Automatic differentiation


Applications such as medical imaging and car design call for accurate and efficient computational science tools. Our researchers are leading the development of the world’s first industrial-strength Fortran compiler with built-in support for adjoint mode Automatic Differentiation. This has exciting potential for cost-effective modelling and optimisation solutions.

Automatic Differentiation (AD) is a method of transforming scientific modelling programs so as to calculate sensitivities, such as gradients, efficiently and to machine precision. The University has long been recognised as an international leader in this field. Our research during the 1990s contributed significantly to advancing the theory underpinning the technology. The inspiration for placing AD functionality inside a compiler also came from our Centre for Computer Science and Informatics Research (CCSIR).

For over ten years we have played a major part in building the first complete Automatic Differentiation Enabled Fortran Compiler. The CompAD project, funded by the Engineering and Physical Sciences Research Council (EPSRC), is a joint venture of the University of Hertfordshire with Professor Uwe Naumann’s group at RWTH-Aachen (the German Centre of Excellence for Computational Engineering), and the Oxford-based Numerical Algorithms Group (NAG). Professor Naumann is also a visiting research fellow at our CCSIR.

AD applications include financial modelling and inverse problems such as medical imaging and geosciences. To ensure CompAD’s suitability for different domains, we are guiding and proving the technology with input from partners such as BAE Systems, the Met Office, and the global defence and security experts, QinetiQ.
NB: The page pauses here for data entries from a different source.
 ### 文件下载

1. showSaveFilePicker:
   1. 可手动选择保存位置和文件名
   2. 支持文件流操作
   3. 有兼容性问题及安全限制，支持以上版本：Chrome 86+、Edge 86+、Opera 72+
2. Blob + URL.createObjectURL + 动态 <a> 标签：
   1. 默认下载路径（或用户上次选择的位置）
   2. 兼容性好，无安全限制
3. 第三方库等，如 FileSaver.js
Proof of its efficiency and commercial potential is highlighted in an application for the German Waterways Board to improve dredging along the River Danube. CompAD was used to predict the flow and profile of sediment. Instead of calculating just a single value at one point in time and space, it allowed a probability distribution of the evolution to be automatically derived, and a reliability analysis then ranked uncertainty input parameters.
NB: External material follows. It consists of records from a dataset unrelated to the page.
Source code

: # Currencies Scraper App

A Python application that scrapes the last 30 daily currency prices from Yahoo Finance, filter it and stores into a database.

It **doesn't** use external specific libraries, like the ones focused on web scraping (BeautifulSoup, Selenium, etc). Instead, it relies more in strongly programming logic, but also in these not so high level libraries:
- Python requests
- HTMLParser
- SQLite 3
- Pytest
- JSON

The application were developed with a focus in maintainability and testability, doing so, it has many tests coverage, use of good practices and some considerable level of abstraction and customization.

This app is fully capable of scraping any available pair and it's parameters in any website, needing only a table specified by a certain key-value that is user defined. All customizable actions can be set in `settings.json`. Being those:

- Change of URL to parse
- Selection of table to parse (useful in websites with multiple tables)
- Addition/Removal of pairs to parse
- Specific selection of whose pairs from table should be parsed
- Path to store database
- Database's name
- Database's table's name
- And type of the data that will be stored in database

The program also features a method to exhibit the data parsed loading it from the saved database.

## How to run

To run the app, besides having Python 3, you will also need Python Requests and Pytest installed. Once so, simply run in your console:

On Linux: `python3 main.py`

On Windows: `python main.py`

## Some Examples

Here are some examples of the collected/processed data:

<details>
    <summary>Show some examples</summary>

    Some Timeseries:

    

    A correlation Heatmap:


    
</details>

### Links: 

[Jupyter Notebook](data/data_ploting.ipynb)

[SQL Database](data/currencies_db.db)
The CompAD project set out to solve certain complex problems and lay the groundwork for making progress with others. With this aim the project team has published the theory and the development work funded by the EPSRC. We have also shared project output with the research community, including details of the sediment flow application. Now the University is exploring with NAG how to make available the compiler functionality to benefit commercial customers.